Abstract
Three-dimensional (3D) crosshole electrical resistivity tomography (ERT) was used to monitor a pilot CO2 injection experiment at Vrøgum, western Denmark. The purpose was to evaluate the effectiveness of the ERT method for detection of small electrical conductivity (EC) changes during the first 2 days of CO2 injection in a shallow siliciclastic aquifer and to study the early-time behavior of a controlled small gaseous CO2 release. 45kg of CO2 was injected over a 50-h period at 9.85m depth. ERT data were collected using horizontal bipole-bipole (HBB) and vertical bipole-bipole (VBB) arrays. The combined HBB and VBB data sets were inverted using a difference inversion algorithm for cancellation of coherent noises and enhanced resolution of small changes. ERT detected the small bulk EC changes (<10%) from conductive dissolved CO2 and resistive gaseous CO2. The primary factors that control the migration of a CO2 plume consist of buoyancy of gaseous CO2, local heterogeneity, groundwater flow and external pressure exerted by the injector. The CO2 plume at the Vrøgum site migrated mostly upward due to buoyancy and it also skewed toward northeastern region by overcoming local groundwater flow. The conductive eastern part is more porous and becomes the preferential pathway for the CO2 plume, which was trapped within the slightly more porous glacial sand layer between 5m and 10m depths. The gaseous and dissolved CO2 plumes are collocated and grow in tandem for the first 24h and their opposite effects resulted in a small bulk EC increase. After raising the injection rate from 10g/min to 20g/min at the 24-h mark, the CO2 plume grew quickly. The bulk EC changes from ERT agreed partially with water sample EC and GPR data. The apparent disagreement between high CO2 gas saturation and prevailing positive bulk EC changes may be caused by limited and variable ERT resolution, low ERT sensitivity to resistive anomalies and uncalibrated CO2 gas saturation. ERT data show a broader CO2 plume while water sample EC had higher fine-scale variability.
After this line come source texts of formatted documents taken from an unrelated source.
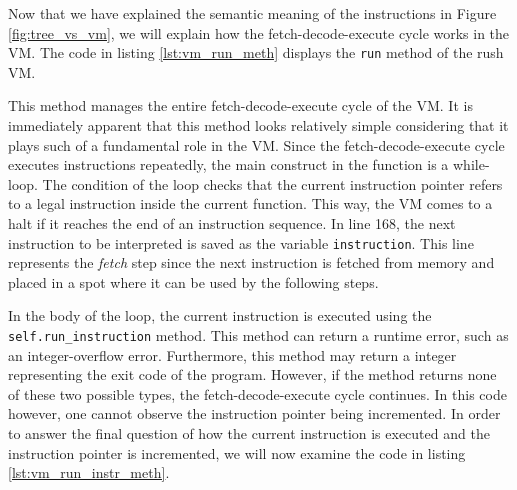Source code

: Now that we have explained the semantic meaning of the instructions in Figure \ref{fig:tree_vs_vm}, we will explain how the fetch-decode-execute cycle works in the VM.
The code in listing \ref{lst:vm_run_meth} displays the \texttt{run} method of the rush VM.


This method manages the entire fetch-decode-execute cycle of the VM.
It is immediately apparent that this method looks relatively simple considering that it plays such of a fundamental role in the VM.
Since the fetch-decode-execute cycle executes instructions repeatedly, the main construct in the function is a while-loop.
The condition of the loop checks that the current instruction pointer refers to a legal instruction inside the current function.
This way, the VM comes to a halt if it reaches the end of an instruction sequence.
In line 168, the next instruction to be interpreted is saved as the variable \texttt{instruction}.
This line represents the \emph{fetch} step since the next instruction is fetched from memory and placed in a spot where it can be used by the following steps.

In the body of the loop, the current instruction is executed using the \texttt{self.run\_instruction} method.
This method can return a runtime error, such as an integer-overflow error.
Furthermore, this method may return a integer representing the exit code of the program.
However, if the method returns none of these two possible types, the fetch-decode-execute cycle continues.
In this code however, one cannot observe the instruction pointer being incremented.
In order to answer the final question of how the current instruction is executed and the instruction pointer is incremented, we will now examine the code in listing \ref{lst:vm_run_instr_meth}.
Our ERT electrode configuration can be optimized for more efficient data acquisition and better spatial resolution.
Highlights
A primary risk with geological carbon sequestration is the leakage of CO2 into a fresh groundwater aquifer from a deep storage
Our electrical resistivity tomography (ERT) monitoring differs from Auken et al (2014) and Doetsch et al (2015) in that (1) we used crosshole ERT instead of surface ERT; (2) our pilot experiment had a shorter injection duration and a much smaller CO2 injection volume (45 kg in 2 days versus 1600 kg in 72 days); (3) our study focused on small changes during the early stage of gaseous and dissolved CO2 plume growth; (4) we had ground penetration radar (GPR) data to aid in identification of the likely effect from gaseous CO2
The primary factors that control the migration of a CO2 plume consist of buoyancy of gaseous CO2, sediment heterogeneity, groundwater flow and external pressure exerted by the injector
Summary
A primary risk with geological carbon sequestration is the leakage of CO2 into a fresh groundwater aquifer from a deep storage. Electrical conductivity (EC) has become a proven and effective indicator for detection of dissolved CO2 in a vadose zone (Strazisar et al, 2009; Zhou et al, 2012) or in a shallow aquifer (Denchik et al, 2014; Trautz et al, 2013; Lamert et al, 2012; Auken et al, 2014) and for detection of supercritical CO2 in a deep saline formation (Kiessling et al, 2010; Bergmann et al, 2012; Carrigan et al, 2013)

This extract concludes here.